Position a stability ball under the front of your hips and lower torso. Keeping your knees straight or slightly bent, place your toes on the floor behind you (or against a wall if you’d like extra stability) and lift your hands behind your head, your elbows extended out to the sides. Slowly roll your body down onto the ball, and then lift your chest off the ball, raising your shoulders until your body is in a straight line from your head to your toes. Repeat. (Make sure your body is in its proper alignment, with your abs engaged and pulled in; don’t arch or hyperextend your back.)

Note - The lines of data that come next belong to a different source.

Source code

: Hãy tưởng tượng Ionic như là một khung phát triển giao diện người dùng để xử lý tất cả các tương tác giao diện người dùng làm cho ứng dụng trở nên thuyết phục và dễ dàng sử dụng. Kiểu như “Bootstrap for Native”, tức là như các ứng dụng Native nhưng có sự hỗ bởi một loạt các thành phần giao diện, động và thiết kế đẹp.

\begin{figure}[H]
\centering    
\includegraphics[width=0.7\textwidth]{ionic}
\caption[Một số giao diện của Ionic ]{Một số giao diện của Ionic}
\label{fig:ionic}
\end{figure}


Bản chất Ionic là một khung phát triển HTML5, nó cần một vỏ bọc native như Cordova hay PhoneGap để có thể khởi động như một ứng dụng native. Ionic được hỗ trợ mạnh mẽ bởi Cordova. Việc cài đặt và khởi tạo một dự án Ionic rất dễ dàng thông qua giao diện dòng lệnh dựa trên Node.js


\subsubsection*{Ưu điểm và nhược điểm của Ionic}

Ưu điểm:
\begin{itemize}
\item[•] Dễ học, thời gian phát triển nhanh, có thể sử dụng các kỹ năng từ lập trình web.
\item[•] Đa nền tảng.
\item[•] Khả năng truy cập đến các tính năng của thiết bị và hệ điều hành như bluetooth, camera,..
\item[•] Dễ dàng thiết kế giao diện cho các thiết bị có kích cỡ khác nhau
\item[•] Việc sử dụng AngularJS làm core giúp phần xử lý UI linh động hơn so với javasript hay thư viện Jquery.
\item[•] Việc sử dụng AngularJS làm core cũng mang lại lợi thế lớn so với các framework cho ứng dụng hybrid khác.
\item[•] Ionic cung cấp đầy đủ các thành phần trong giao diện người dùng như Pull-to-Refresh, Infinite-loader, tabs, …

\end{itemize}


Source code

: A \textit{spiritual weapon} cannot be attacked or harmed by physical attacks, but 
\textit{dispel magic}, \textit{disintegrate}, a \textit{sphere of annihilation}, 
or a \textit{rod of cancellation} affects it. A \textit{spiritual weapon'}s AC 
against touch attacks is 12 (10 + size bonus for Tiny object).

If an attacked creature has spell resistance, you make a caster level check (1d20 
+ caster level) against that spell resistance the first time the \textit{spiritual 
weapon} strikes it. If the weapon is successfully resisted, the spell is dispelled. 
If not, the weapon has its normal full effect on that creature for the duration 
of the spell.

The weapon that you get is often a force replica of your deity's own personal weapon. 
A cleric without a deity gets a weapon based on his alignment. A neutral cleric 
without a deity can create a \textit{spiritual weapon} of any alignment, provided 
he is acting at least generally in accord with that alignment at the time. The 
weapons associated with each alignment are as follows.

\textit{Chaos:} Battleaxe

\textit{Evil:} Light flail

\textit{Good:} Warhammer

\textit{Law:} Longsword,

Stand with your feet shoulder-width apart and hold a dumbbell in each hand just at shoulder level, with your palms facing forward and your knuckles facing toward the ceiling. Press your arms overhead, and straighten your arms at the top. Return to the starting position and repeat.
THE CRANK-IT-UP CHALLENGE: Try this move while standing on one foot. Switch legs between sets.
Lie on your belly with your arms outstretched overhead, your legs extended along the floor, and your feet together. (Here, too, your elbows should be next to your ears.) Simultaneously raise your head, neck, and shoulders, along with your right arm and your left leg, straight up and off the ground. (To avoid injury, squeeze your glutes and press your pelvic bone into the floor.) At the top of the extension, hold this position for a moment or two, and then release your body back to the ground. Immediately repeat this move on the other side (raising your left arm and right leg along with your head, neck, and shoulders). Continue this pattern, working alternate sides.